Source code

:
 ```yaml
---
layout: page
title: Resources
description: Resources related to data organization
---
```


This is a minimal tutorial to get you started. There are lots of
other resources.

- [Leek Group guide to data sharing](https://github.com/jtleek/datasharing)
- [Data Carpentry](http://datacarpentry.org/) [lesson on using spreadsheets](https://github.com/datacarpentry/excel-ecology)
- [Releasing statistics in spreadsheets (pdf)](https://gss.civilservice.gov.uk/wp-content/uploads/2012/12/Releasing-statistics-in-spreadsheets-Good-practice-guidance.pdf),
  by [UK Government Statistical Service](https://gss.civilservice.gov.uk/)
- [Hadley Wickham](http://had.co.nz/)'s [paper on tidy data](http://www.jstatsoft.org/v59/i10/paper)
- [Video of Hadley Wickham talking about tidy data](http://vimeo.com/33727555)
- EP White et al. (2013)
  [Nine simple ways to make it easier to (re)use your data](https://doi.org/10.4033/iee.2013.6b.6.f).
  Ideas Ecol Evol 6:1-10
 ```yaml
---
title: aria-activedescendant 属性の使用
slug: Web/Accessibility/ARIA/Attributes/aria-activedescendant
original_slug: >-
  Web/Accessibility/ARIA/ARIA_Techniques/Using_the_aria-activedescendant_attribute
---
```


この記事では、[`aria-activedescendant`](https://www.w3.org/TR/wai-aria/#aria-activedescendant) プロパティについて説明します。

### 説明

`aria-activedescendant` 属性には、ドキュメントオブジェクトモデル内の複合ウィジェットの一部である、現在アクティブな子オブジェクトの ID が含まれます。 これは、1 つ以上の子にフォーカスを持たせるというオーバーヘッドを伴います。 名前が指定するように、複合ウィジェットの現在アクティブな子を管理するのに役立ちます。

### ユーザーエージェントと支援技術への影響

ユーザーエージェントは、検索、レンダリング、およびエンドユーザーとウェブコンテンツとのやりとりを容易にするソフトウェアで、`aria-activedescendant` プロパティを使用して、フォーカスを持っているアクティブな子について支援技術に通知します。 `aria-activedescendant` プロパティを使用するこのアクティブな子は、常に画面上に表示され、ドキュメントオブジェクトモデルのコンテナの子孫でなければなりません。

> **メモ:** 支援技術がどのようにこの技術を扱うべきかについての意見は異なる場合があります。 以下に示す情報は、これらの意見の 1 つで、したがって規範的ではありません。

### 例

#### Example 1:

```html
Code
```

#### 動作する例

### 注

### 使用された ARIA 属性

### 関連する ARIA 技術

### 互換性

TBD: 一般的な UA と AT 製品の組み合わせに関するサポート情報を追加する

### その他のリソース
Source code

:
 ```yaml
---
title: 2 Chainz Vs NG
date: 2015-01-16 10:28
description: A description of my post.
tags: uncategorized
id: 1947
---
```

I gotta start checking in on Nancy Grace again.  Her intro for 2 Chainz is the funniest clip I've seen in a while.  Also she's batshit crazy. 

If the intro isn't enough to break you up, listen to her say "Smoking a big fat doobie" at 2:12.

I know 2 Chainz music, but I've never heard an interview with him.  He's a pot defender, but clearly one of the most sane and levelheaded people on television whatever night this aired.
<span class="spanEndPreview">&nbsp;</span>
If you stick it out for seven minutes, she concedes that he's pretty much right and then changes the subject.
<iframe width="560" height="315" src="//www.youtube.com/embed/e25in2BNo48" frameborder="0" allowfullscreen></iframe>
○ ○ ○
WHAT YOU NEED TO DO: Filtering the entries above by the word "tidy", copy each line that matches.

WRITTEN RESPONSE:
- [Hadley Wickham](http://had.co.nz/)'s [paper on tidy data](http://www.jstatsoft.org/v59/i10/paper)
- [Video of Hadley Wickham talking about tidy data](http://vimeo.com/33727555)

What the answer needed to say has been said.